Task prompt: From the data, return each line holding the word "naszego".
::: Extracted material :::
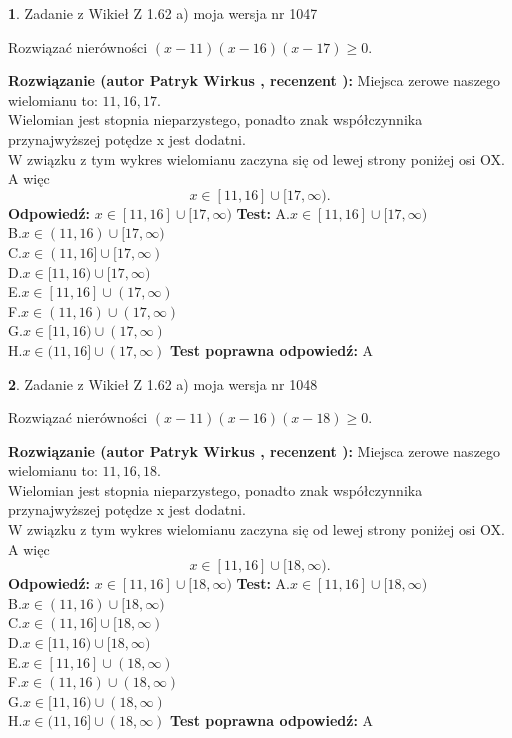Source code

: \documentclass[12pt, a4paper]{article}
\theoremstyle{definition} %
\newtheorem{zad}{}
\newcommand{\zadStart}[1]{\begin{zad}#1\newline}
\newcommand{\zadStop}{\end{zad}}
\newcommand{\rozwStart}[2]{\noindent \textbf{Rozwiązanie (autor #1 , recenzent #2): }\newline}
\newcommand{\rozwStop}{\newline}
\newcommand{\odpStart}{\noindent \textbf{Odpowiedź:}\newline}
\newcommand{\odpStop}{\newline}
\newcommand{\testStart}{\noindent \textbf{Test:}\newline}
\newcommand{\testStop}{\newline}
\newcommand{\kluczStart}{\noindent \textbf{Test poprawna odpowiedź:}\newline}
\newcommand{\kluczStop}{\newline}
\begin{document}
\zadStart{Zadanie z Wikieł Z 1.62 a) moja wersja nr 1047}

Rozwiązać nierówności $(x-11)(x-16)(x-17)\ge0$.
\zadStop
\rozwStart{Patryk Wirkus}{}
Miejsca zerowe naszego wielomianu to: $11, 16, 17$.\\
Wielomian jest stopnia nieparzystego, ponadto znak współczynnika przy\linebreak najwyższej potędze x jest dodatni.\\ W związku z tym wykres wielomianu zaczyna się od lewej strony poniżej osi OX. A więc $$x \in [11,16] \cup [17,\infty).$$
\rozwStop
\odpStart
$x \in [11,16] \cup [17,\infty)$
\odpStop
\testStart
A.$x \in [11,16] \cup [17,\infty)$\\
B.$x \in (11,16) \cup [17,\infty)$\\
C.$x \in (11,16] \cup [17,\infty)$\\
D.$x \in [11,16) \cup [17,\infty)$\\
E.$x \in [11,16] \cup (17,\infty)$\\
F.$x \in (11,16) \cup (17,\infty)$\\
G.$x \in [11,16) \cup (17,\infty)$\\
H.$x \in (11,16] \cup (17,\infty)$
\testStop
\kluczStart
A
\kluczStop



\zadStart{Zadanie z Wikieł Z 1.62 a) moja wersja nr 1048}

Rozwiązać nierówności $(x-11)(x-16)(x-18)\ge0$.
\zadStop
\rozwStart{Patryk Wirkus}{}
Miejsca zerowe naszego wielomianu to: $11, 16, 18$.\\
Wielomian jest stopnia nieparzystego, ponadto znak współczynnika przy\linebreak najwyższej potędze x jest dodatni.\\ W związku z tym wykres wielomianu zaczyna się od lewej strony poniżej osi OX. A więc $$x \in [11,16] \cup [18,\infty).$$
\rozwStop
\odpStart
$x \in [11,16] \cup [18,\infty)$
\odpStop
\testStart
A.$x \in [11,16] \cup [18,\infty)$\\
B.$x \in (11,16) \cup [18,\infty)$\\
C.$x \in (11,16] \cup [18,\infty)$\\
D.$x \in [11,16) \cup [18,\infty)$\\
E.$x \in [11,16] \cup (18,\infty)$\\
F.$x \in (11,16) \cup (18,\infty)$\\
G.$x \in [11,16) \cup (18,\infty)$\\
H.$x \in (11,16] \cup (18,\infty)$
\testStop
\kluczStart
A
\kluczStop
\end{document}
:::
Answer space:
Miejsca zerowe naszego wielomianu to: $11, 16, 17$.\\
Miejsca zerowe naszego wielomianu to: $11, 16, 18$.\\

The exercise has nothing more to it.